Personal information
- Full name: Ayinde Jamiu Lawal
- Date of birth: 12 May 1988 (age 37)
- Place of birth: Lagos, Nigeria
- Height: 1.75 m (5 ft 9 in)
- Position: Midfielder

Team information
- Current team: Skive II

Youth career
- 0000–2004: Ebedei
- 2005–2006: Midtjylland

Senior career*
- Years: Team / Apps / (Gls)
- 2006–2007: Ikast FS / 3 / (0)
- 2007–2008: Midtjylland / 1 / (0)
- 2007–2008: → SønderjyskE (loan) / 0 / (0)
- 2008–2009: → Skive (loan) / 17 / (1)
- 2009–2013: Skive / 94 / (12)
- 2013–2015: Fredericia / 31 / (1)
- 2014–2015: → Skive (loan) / 28 / (0)
- 2015–2018: Skive / 73 / (2)
- 2021–: Skive II

= Ayinde Jamiu Lawal =

Nigerian footballer (born 1988)

Ayinde Jamiu Lawal (born 12 May 1988) is a Nigerian professional football midfielder who plays for Jutland Series club Skive II, the reserve team of Skive IK.

==Career==
In February 2021, began playing at amateur level when he joined the reserve team of Skive IK competing in the fifth-tier Jutland Series.

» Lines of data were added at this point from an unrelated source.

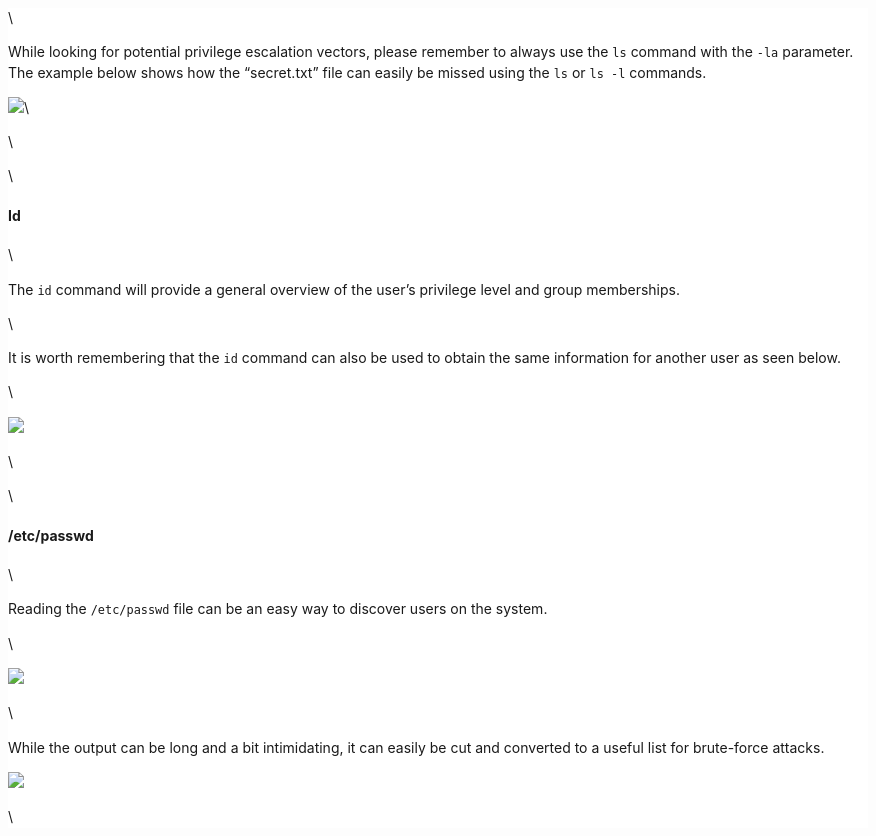 \


While looking for potential privilege escalation vectors, please remember to always use the `ls` command with the `-la` parameter. The example below shows how the “secret.txt” file can easily be missed using the `ls` or `ls -l` commands.

![](https://i.imgur.com/2jOtOat.png)\


\


\


#### Id

\


The `id` command will provide a general overview of the user’s privilege level and group memberships.

\


It is worth remembering that the `id` command can also be used to obtain the same information for another user as seen below.

\


![](https://i.imgur.com/YzfJliG.png)

\


\


#### /etc/passwd

\


Reading the `/etc/passwd` file can be an easy way to discover users on the system.

\


![](https://i.imgur.com/r6oYOEi.png)

\


While the output can be long and a bit intimidating, it can easily be cut and converted to a useful list for brute-force attacks.

![](https://i.imgur.com/cpS2U93.png)

\

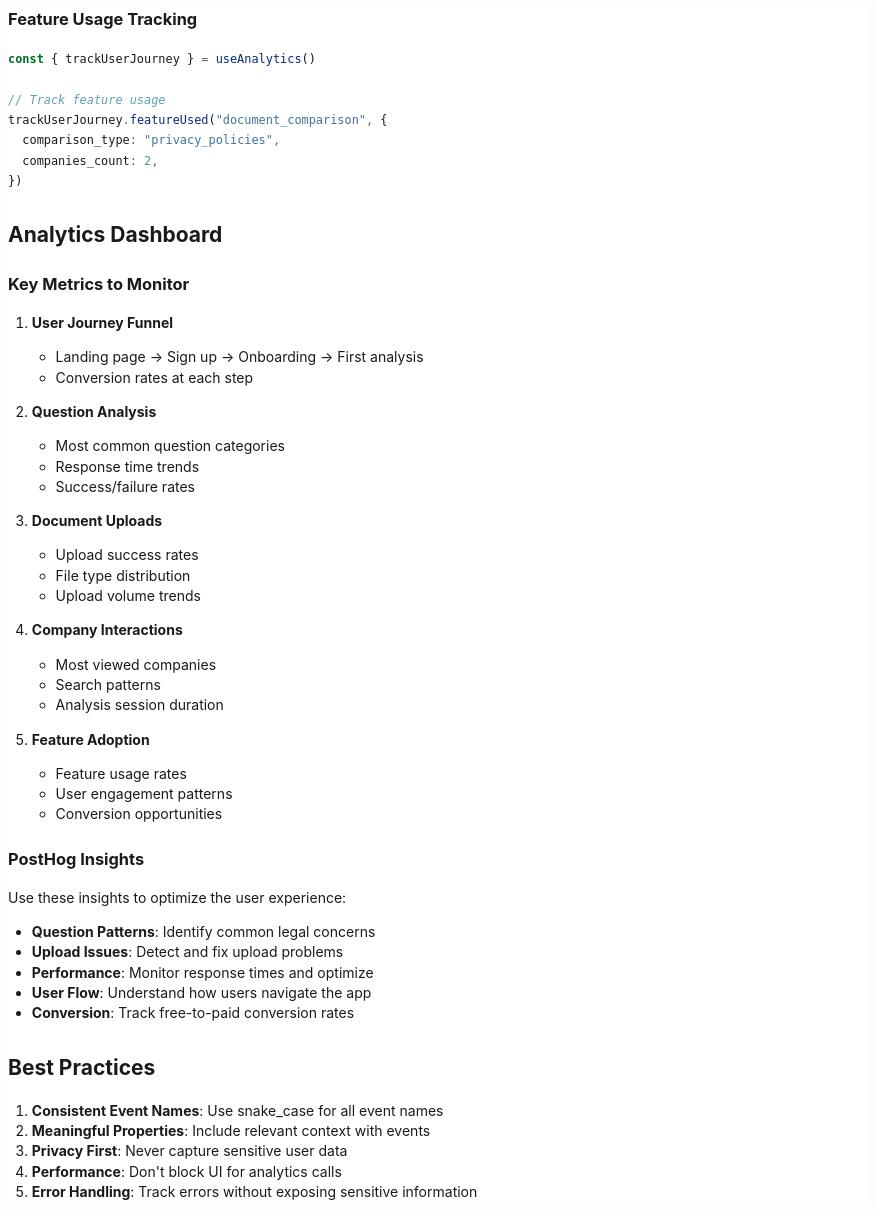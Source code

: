 ### Feature Usage Tracking

```typescript
const { trackUserJourney } = useAnalytics()

// Track feature usage
trackUserJourney.featureUsed("document_comparison", {
  comparison_type: "privacy_policies",
  companies_count: 2,
})
```

## Analytics Dashboard

### Key Metrics to Monitor

1. **User Journey Funnel**
   - Landing page → Sign up → Onboarding → First analysis
   - Conversion rates at each step

2. **Question Analysis**
   - Most common question categories
   - Response time trends
   - Success/failure rates

3. **Document Uploads**
   - Upload success rates
   - File type distribution
   - Upload volume trends

4. **Company Interactions**
   - Most viewed companies
   - Search patterns
   - Analysis session duration

5. **Feature Adoption**
   - Feature usage rates
   - User engagement patterns
   - Conversion opportunities

### PostHog Insights

Use these insights to optimize the user experience:

- **Question Patterns**: Identify common legal concerns
- **Upload Issues**: Detect and fix upload problems
- **Performance**: Monitor response times and optimize
- **User Flow**: Understand how users navigate the app
- **Conversion**: Track free-to-paid conversion rates

## Best Practices

1. **Consistent Event Names**: Use snake_case for all event names
2. **Meaningful Properties**: Include relevant context with events
3. **Privacy First**: Never capture sensitive user data
4. **Performance**: Don't block UI for analytics calls
5. **Error Handling**: Track errors without exposing sensitive information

He had earlier had different spells at Skive, becoming their first full-time professional in 2009 after he had signed from Midtjylland, and winning Player of the Year award in 2011.

==Personal life==
After his professional career, Lawal studied to become a social and health care assistant.